The Court allowed the appeal from Ms McDonald (the owner) on the basis that the primary judge had misconstrued s 32(3) of the SOPA by concluding that claw back proceedings could only be brought at common law after a judgment debt arising from an adjudication determination had been paid. 

Facts

In early 2022 the owner and MAK Constructions and Building Services Pty Ltd (MAK) entered into a contract for residential building work (the contract). The building works progressed until the contract was terminated by the owner for a breach. Ultimately, MAK obtained an adjudication certificate under s 22 of the SOPA in the amount of $246,493.20 which was then filed in the District Court and converted to a judgment debt under s 25 of the SOPA (the judgment debt). Later the owner commenced claw back proceedings in which she sought damages in the amount of $528,112.00 for incomplete and defective works.

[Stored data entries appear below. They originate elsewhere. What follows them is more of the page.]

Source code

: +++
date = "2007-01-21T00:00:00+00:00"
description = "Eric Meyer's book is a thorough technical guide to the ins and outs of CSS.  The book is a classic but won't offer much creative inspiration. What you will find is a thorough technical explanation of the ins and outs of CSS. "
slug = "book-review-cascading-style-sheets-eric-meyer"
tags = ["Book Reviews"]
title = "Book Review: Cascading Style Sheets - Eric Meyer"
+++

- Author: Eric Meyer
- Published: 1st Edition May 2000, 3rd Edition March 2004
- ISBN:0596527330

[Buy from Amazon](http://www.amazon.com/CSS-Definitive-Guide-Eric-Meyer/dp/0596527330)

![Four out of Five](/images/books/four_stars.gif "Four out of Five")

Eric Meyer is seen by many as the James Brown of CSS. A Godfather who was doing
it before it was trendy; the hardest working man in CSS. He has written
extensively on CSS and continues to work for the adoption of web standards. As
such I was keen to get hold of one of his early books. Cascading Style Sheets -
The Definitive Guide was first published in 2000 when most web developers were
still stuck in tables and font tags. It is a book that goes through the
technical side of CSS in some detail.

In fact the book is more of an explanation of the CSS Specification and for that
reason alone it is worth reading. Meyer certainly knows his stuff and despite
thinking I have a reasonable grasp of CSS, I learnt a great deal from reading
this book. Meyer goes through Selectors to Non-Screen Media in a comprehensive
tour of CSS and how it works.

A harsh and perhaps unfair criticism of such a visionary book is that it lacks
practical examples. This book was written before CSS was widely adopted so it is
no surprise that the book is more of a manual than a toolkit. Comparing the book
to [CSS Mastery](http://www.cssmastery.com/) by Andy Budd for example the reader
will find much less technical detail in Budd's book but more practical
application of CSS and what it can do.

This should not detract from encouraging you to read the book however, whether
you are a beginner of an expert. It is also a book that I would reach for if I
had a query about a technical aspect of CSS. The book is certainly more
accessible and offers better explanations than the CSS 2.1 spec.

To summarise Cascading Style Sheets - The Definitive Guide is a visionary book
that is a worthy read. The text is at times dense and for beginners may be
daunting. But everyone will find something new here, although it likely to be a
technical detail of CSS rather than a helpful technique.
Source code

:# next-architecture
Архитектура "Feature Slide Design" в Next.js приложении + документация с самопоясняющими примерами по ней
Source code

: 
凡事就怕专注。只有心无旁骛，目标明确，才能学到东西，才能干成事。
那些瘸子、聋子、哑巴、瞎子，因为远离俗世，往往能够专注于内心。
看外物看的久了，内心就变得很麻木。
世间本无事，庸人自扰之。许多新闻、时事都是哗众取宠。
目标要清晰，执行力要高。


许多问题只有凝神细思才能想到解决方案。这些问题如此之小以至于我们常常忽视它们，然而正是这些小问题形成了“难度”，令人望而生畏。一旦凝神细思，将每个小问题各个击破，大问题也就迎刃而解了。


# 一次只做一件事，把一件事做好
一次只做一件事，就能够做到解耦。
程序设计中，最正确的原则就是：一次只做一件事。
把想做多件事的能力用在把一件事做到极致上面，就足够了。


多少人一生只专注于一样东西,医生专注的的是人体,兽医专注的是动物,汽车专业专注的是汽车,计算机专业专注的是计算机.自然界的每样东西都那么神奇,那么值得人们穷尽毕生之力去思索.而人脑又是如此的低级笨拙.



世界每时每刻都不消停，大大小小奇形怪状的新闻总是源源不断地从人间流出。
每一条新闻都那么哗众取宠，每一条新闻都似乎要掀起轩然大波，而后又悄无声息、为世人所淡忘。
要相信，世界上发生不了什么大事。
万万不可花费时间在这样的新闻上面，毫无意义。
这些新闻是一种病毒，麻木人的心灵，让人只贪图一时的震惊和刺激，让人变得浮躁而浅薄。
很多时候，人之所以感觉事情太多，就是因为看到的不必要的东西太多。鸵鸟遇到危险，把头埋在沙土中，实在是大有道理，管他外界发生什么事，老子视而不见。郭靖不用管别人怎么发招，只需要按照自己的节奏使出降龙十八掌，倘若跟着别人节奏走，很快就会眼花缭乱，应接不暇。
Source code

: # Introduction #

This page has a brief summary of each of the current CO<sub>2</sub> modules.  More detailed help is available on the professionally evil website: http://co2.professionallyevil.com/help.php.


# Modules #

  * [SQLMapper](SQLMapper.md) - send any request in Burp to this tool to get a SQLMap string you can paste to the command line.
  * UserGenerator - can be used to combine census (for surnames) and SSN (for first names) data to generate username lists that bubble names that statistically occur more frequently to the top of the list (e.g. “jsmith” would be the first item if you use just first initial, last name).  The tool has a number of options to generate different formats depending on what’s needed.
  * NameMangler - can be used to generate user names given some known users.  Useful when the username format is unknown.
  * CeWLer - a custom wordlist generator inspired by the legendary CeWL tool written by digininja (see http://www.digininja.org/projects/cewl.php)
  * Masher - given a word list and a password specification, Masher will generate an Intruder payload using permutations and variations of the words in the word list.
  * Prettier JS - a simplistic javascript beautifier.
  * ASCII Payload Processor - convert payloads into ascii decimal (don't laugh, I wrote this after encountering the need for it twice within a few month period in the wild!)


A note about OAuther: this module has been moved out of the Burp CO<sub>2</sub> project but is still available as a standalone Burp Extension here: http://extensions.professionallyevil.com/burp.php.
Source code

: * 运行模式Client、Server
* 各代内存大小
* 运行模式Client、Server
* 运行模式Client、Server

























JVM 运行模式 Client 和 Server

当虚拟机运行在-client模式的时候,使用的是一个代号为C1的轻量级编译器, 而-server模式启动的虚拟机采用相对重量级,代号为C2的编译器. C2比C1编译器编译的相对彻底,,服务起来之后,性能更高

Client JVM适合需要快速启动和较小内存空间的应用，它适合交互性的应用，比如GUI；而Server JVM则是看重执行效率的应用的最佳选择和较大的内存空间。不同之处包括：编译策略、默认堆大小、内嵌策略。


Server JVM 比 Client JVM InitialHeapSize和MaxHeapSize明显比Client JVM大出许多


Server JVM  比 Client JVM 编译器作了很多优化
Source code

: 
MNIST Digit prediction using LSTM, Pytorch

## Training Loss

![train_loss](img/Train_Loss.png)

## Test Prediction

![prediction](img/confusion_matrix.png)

MAK then sought a stay of those claw back proceedings until such time as the owner paid the judgment debt. The primary judge granted that stay.

Issues

On appeal, the primary issues were: 

  1. Whether s 32 of the SOPA preserves the rights of parties to a construction contract to bring claw back proceedings in circumstances where a stay of the claw back proceedings is sought pending payment of a judgment debt obtained pursuant to s 25 of that Act. 
  2. Whether the primary judge erred in exercising the discretion to stay the owner’s claw back proceedings. 
  3. Whether the Court of Appeal should exercise its discretion to stay the owner’s claw back proceedings. 
Decision

The Court allowed the appeal on the basis that the primary judge had misconstrued s 32(3) of the SOPA by concluding that claw back proceedings could only be brought at common law after a judgment debt arising from an adjudication determination had been paid. The Court ultimately held that there “is nothing in the legislative scheme to support that qualification” and that the primary judge placed excessive emphasis on the legislative policy of the SOPA over the contractual rights of the parties expressly preserved by s 32 of the SOPA. The Court also expressed in obiter dicta that if the primary judge had turned her attention to the decisions of Ball J in Samadi Developments Pty Ltd v SX Projects Pty Ltd [2015] NSWSC 1576 (Samadi) and Einstein J in Grant Constructions Pty Ltd v Claron Constructions Pty Limited [2006] NSWSC 369 (Grant), that her errors might have been avoidable.  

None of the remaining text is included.